GR L 32613 4 Fernando (Digest)
G.R. No. L-32613-4. April 30, 1974. PEOPLE OF THE PHILIPPINES, petitioner, vs. HON. SIMEON N. FERRER, in his capacity as Judge of the Court of First Instance of Tarlac, Branch I; FELICIANO CO alias “Leoncio Co” alias “Bob” and NILO S. TAYAG alias “Romy Reyes” alias “Taba”, respondents.
FACTS
This case involves a challenge to the constitutionality of Republic Act No. 1700 , the Anti-Subversion Act, which criminalizes membership in the Communist Party of the Philippines and similar associations. The main decision, promulgated on December 27, 1972, upheld the validity of the statute. The present resolution addresses related matters, reinforcing the Court’s position that the law is a valid exercise of police power to protect the state from the clear and present danger of communist rebellion and subversion.
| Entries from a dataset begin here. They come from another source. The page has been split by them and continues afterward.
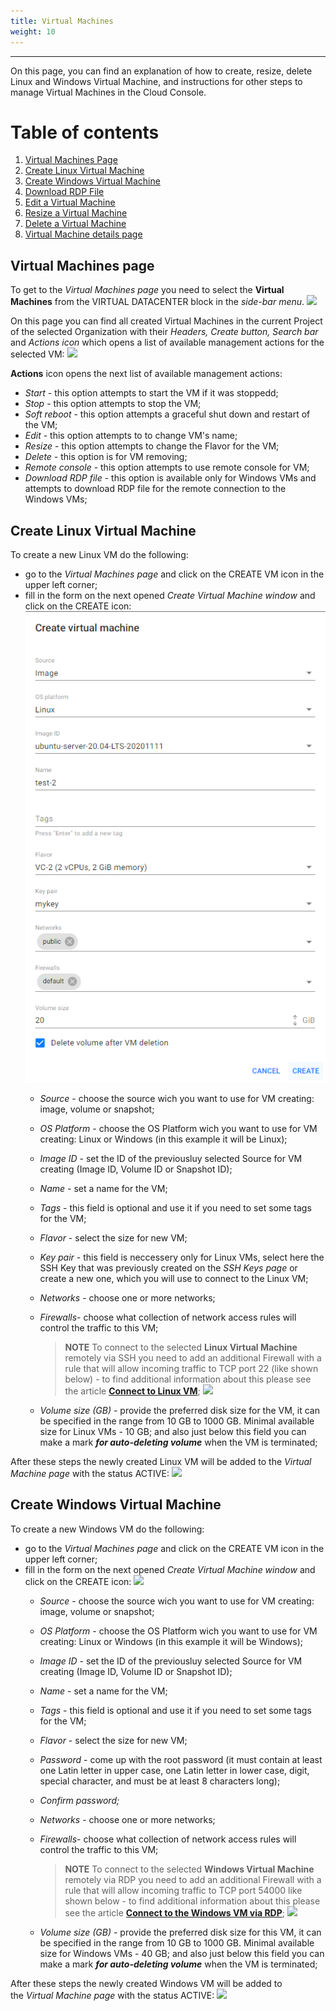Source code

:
 ```yaml
---
title: Virtual Machines
weight: 10
---
```

___
On this page, you can find an explanation of how to create, resize, delete Linux and Windows Virtual Machine, and instructions for other steps to manage Virtual Machines in the Cloud Console.

# Table of contents
1. [Virtual Machines Page](https://kb.ventuscloud.eu/knowledge/linux-virtual-machines#about-vm-page)
1. [Create Linux Virtual Machine](https://kb.ventuscloud.eu/knowledge/virtual-machines#create-linux-vm)
1. [Create Windows Virtual Machine](https://kb.ventuscloud.eu/knowledge/virtual-machines#create-windows-vm)
1. [Download RDP File](https://kb.ventuscloud.eu/knowledge/virtual-machines#rdp-file)
1. [Edit a Virtual Machine](https://kb.ventuscloud.eu/knowledge/linux-virtual-machines#edit-vm)
1. [Resize a Virtual Machine](https://kb.ventuscloud.eu/knowledge/linux-virtual-machines#resize-vm)
1. [Delete a Virtual Machine](https://kb.ventuscloud.eu/knowledge/linux-virtual-machines#delete-vm)
1. [Virtual Machine details page](https://kb.ventuscloud.eu/knowledge/linux-virtual-machines#vm-details-page)

## Virtual Machines page
To get to the *Virtual Machines page* you need to select the **Virtual Machines** from the VIRTUAL DATACENTER block in the *side-bar menu*.
![](../../../assets/images/vms/1-vm.png?classes=border,shadow)  

On this page you can find all created Virtual Machines in the current Project of the selected Organization with their *Headers, Create button, Search bar* and *Actions icon* which opens a list of available management actions for the selected VM:
![](../../../assets/images/vms/1-vm.png?classes=border,shadow)   

**Actions** icon opens the next list of available management actions:
- *Start* - this option attempts to start the VM if it was stoppedd; 
- *Stop* - this option attempts to stop the VM;
- *Soft reboot* - this option attempts a graceful shut down and restart of the VM;
- *Edit* - this option attempts to to change VM's name;
- *Resize* - this option attempts to change the Flavor for the VM;
- *Delete* - this option is for VM removing;
- *Remote console* - this option attempts to use remote console for VM;
- *Download RDP file* - this option is available only for Windows VMs and attempts to download RDP file for the remote connection to the Windows VMs;

## Create Linux Virtual Machine
To create a new Linux VM do the following:
- go to the *Virtual Machines page* and click on the CREATE VM icon in the upper left corner;
- fill in the form on the next opened *Create Virtual Machine window* and click on the CREATE icon:
![](../../assets/images/vms/3-vm.png?classes=border,shadow)
  - *Source* - choose the source wich you want to use for VM creating: image, volume or snapshot;
  - *OS Platform* - choose the OS Platform wich you want to use for VM creating: Linux or Windows (in this example it will be Linux);
  - *Image ID* - set the ID of the previousluy selected Source for VM creating (Image ID, Volume ID or Snapshot ID); 
  - *Name* - set a name for the VM;
  - *Tags* - this field is optional and use it if you need to set some tags for the VM; 
  - *Flavor* - select the size for new VM;
  - *Key pair* - this field is neccessery only for Linux VMs, select here the SSH Key that was previously created on the *SSH Keys page* or create a new one, which you will use to connect to the Linux VM;
  - *Networks* - choose one or more networks;
  - *Firewalls*- choose what collection of network access rules will control the traffic to this VM;  
    >**NOTE** To connect to the selected **Linux Virtual Machine** remotely via SSH you need to add an additional Firewall with a rule that will allow incoming traffic to TCP port 22 (like shown below) - to find additional information about this please see the article **[Connect to Linux VM](https://kb.ventuscloud.eu/knowledge/connect-vm-by-ssh)**;
    ![](../../../assets/images/vms/4-vm.png?classes=border,shadow)

  - *Volume size (GB)* - provide the preferred disk size for the VM, it can be specified in the range from 10 GB to 1000 GB. Minimal available size for Linux VMs - 10 GB; and also just below this field you can make a mark ***for auto-deleting volume*** when the VM is terminated;   

After these steps the newly created Linux VM will be added to the *Virtual Machine page* with the status ACTIVE:
![](../../../assets/images/vms/6-vm.png?classes=border,shadow)


## Create Windows Virtual Machine
To create a new Windows VM do the following:
- go to the *Virtual Machines page* and click on the CREATE VM icon in the upper left corner;
- fill in the form on the next opened *Create Virtual Machine window* and click on the CREATE icon:
![](../../../assets/images/vms/7-vm.png?classes=border,shadow)
  - *Source* - choose the source wich you want to use for VM creating: image, volume or snapshot;
  - *OS Platform* - choose the OS Platform wich you want to use for VM creating: Linux or Windows (in this example it will be Windows);
  - *Image ID* - set the ID of the previousluy selected Source for VM creating (Image ID, Volume ID or Snapshot ID); 
  - *Name* - set a name for the VM;
  - *Tags* - this field is optional and use it if you need to set some tags for the VM; 
  - *Flavor* - select the size for new VM;
  - *Password* - come up with the root password (it must contain at least one Latin letter in upper case, one Latin letter in lower case, digit, special character, and must be at least 8 characters long);
  - *Confirm password;*
  - *Networks* - choose one or more networks;
  - *Firewalls*- choose what collection of network access rules will control the traffic to this VM; 
    >**NOTE** To connect to the selected **Windows Virtual Machine** remotely via RDP you need to add an additional Firewall with a rule that will allow incoming traffic to TCP port 54000 like shown below - to find additional information about this please see the article **[Connect to the Windows VM via RDP](https://kb.ventuscloud.eu/knowledge/connect-windows-vm)**;
    ![](../../../assets/images/vms/5-vm.png?classes=border,shadow)

  - *Volume size (GB)* - provide the preferred disk size for this VM, it can be specified in the range from 10 GB to 1000 GB. Minimal available size for Windows VMs - 40 GB; and also just below this field you can make a mark ***for auto-deleting volume*** when the VM is terminated;   

After these steps the newly created Windows VM will be added to the *Virtual Machine page* with the status ACTIVE:
![](../../../assets/images/vms/6-vm.png?classes=border,shadow)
Justice Claudio Teehankee penned a separate opinion concurring with the result but dissenting on certain legal points. In contrast, Justice Enrique Fernando authored a dissenting opinion, reiterating his fundamental disagreement with the majority’s validation of the Act. His dissent centers on the perceived constitutional infirmities of the law, particularly its potential as a bill of attainder and its threat to freedoms of belief, expression, and association.
ISSUE
The core issue in the dissent is whether Republic Act No. 1700 remains constitutionally infirm for potentially operating as a bill of attainder and for posing a grave threat to fundamental freedoms, exacerbated by the court’s application of conspiracy principles.
RULING
Justice Fernando, in his dissent, maintains his position that the Anti-Subversion Act is unconstitutional. He argues that despite the majority’s well-reasoned efforts to apply basic guidelines for protecting constitutional rights during trial, the law’s inherent conflict with the bill of attainder clause and its impermissible inroads into freedoms of belief and association compel a contrary conclusion. He expresses specific misgivings about the majority’s reliance on the “conspiracy principle” to sustain prosecutions under the Act.
The dissent highlights the dangers of conspiracy law, citing U.S. Supreme Court Justice Robert Jackson’s characterization of it as “elastic, sprawling and pervasive,” which can threaten fairness in justice administration. Fernando notes that conspiracy is a predominantly mental crime, based on a meeting of minds and intent, making it particularly susceptible to abuse in political contexts. He references legal scholarship warning that conspiracy prosecutions against political dissidents often risk punishing individuals for their speech and associations rather than their concrete actions. While not advocating for the complete abolition of conspiracy law, Fernando concludes that these inherent dangers, combined with his original objections to the Act’s validity, reinforce his grave doubts about the statute’s constitutionality. He therefore regretfully dissents from the resolution affirming it.